Me and Earl and the Dying Girl
Yeah – that’s the title. And if that isn’t intriguing enough – let me start by telling you something about this movie. It’s got a pretty damn good cast (most of whom I’ve never seen before) and the director is a Mr. Alfonso Gomez-Rejon (who I’ve never heard of as well, although I’m pretty sure he taught my great grandfather how to stitch a wound in the World War).But it’s neither the acting or the direction that stands out explicitly in this film.
The highlight of the film, instead, is the incredibly crisp screenplay.
It’s tastefully witty, thoughtfully subtle and emotionally gripping – all at once. And the writer of the screenplay happens to be the same dude who wrote the novel the movie is based on. So, for my final reveal – *drum roll* – I present to you Mr. Jesse Andrews. What! You haven’t heard of him? The word ‘Search Engine’ ring a bell?
The point is though, this is one of those movies you don’t really hear about much – and yet find so surprisingly good, you’re left wondering why no one’s talking about it (Or maybe I socialise with the wrong kind of crowd). It’s kind of like in the same league as movies like “The Kings of Summer”. And the formula for making it to this “league” is a weird cast of unknowns – and a title that tells us exactly jack shit about the actual movie.
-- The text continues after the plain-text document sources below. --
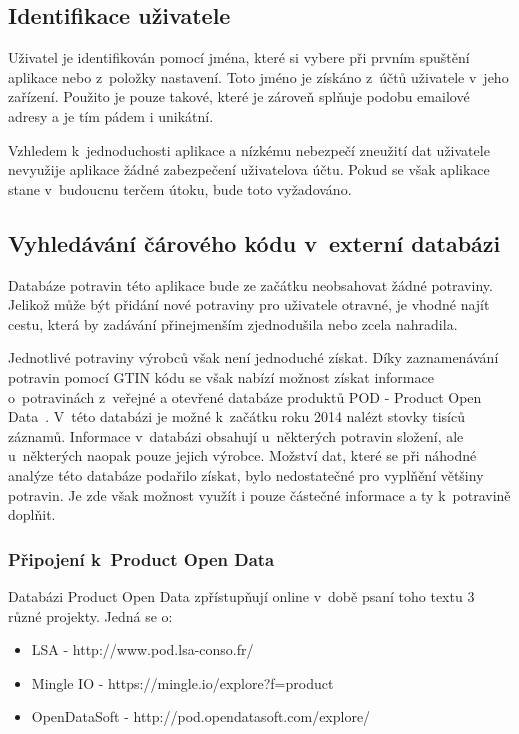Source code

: \documentclass[thesis=B,czech]{FITthesis}[2013/10/20]
\begin{document}
\clearpage

\subsection{Identifikace uživatele}

Uživatel je identifikován pomocí jména, které si vybere při prvním spuštění aplikace nebo z~položky nastavení. Toto jméno je získáno z~účtů uživatele v~jeho zařízení. Použito je pouze takové, které je zároveň splňuje podobu emailové adresy a je tím pádem i unikátní.

Vzhledem k~jednoduchosti aplikace a nízkému nebezpečí zneužití dat uživatele nevyužije aplikace žádné zabezpečení uživatelova účtu. Pokud se však aplikace stane v~budoucnu terčem útoku, bude toto vyžadováno.

\subsection{Vyhledávání čárového kódu v~externí databázi}

Databáze potravin této aplikace bude ze začátku neobsahovat žádné potraviny. Jelikož může být přidání nové potraviny pro uživatele otravné, je vhodné najít cestu, která by zadávání přinejmenším zjednodušila nebo zcela nahradila.

Jednotlivé potraviny výrobců však není jednoduché získat. Díky zaznamenávání potravin pomocí GTIN kódu se však nabízí možnost získat informace o~potravinách z~veřejné a otevřené databáze produktů POD - Product Open Data~\cite{pod}. V~této databázi je možné k~začátku roku 2014 nalézt stovky tisíců záznamů. Informace v~databázi obsahují u~některých potravin složení, ale u~některých naopak pouze jejich výrobce. Možství dat, které se při náhodné analýze této databáze podařilo získat, bylo nedostatečné pro vyplňění většiny potravin. Je zde však možnost využít i pouze částečné informace a ty k~potravině doplňit.

\subsubsection{Připojení k~Product Open Data}

Databázi Product Open Data zpřístupňují online v~době psaní toho textu 3 různé projekty. Jedná se o:
\begin{itemize}
  \item{LSA - http://www.pod.lsa-conso.fr/}
  \item{Mingle IO - https://mingle.io/explore?f=product}
  \item{OpenDataSoft - http://pod.opendatasoft.com/explore/}
\end{itemize}
\end{document}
Except of course the “Dying Girl” part, in this case. Because you know – you can’t be more specific than “dying girl”.
So – you begin by knowing someone named “Earl” is going to meet the “Me” in the title, and somehow there’s going to be a “girl” that’s going to be dying (either of blood cancer or an exposure to extremely radioactive satire). Now the movie kicks off with a stellar narration by this “Me”, and like my name, the narration is sarcastic. Incredibly so. In fact – and I’m going out on a limb here – I’ve noticed that the dry humour inherent in British cinema almost always supersedes the slapstick thing American’s fancy, called “comedy”. I’m thinking (curse THOTH for that damn phrase) along the lines of movies like “Snatch” (an all time favourite) and “Lock, Stock and Two Smoking Barrels”. The protagonist describes school life in exquisite detail – with all its immaturities intact – cynically going through the “group-ism” phases and the constant fear of embarrassment.
The narration comes to us in the form of carefully crafted self narcissistic monologues.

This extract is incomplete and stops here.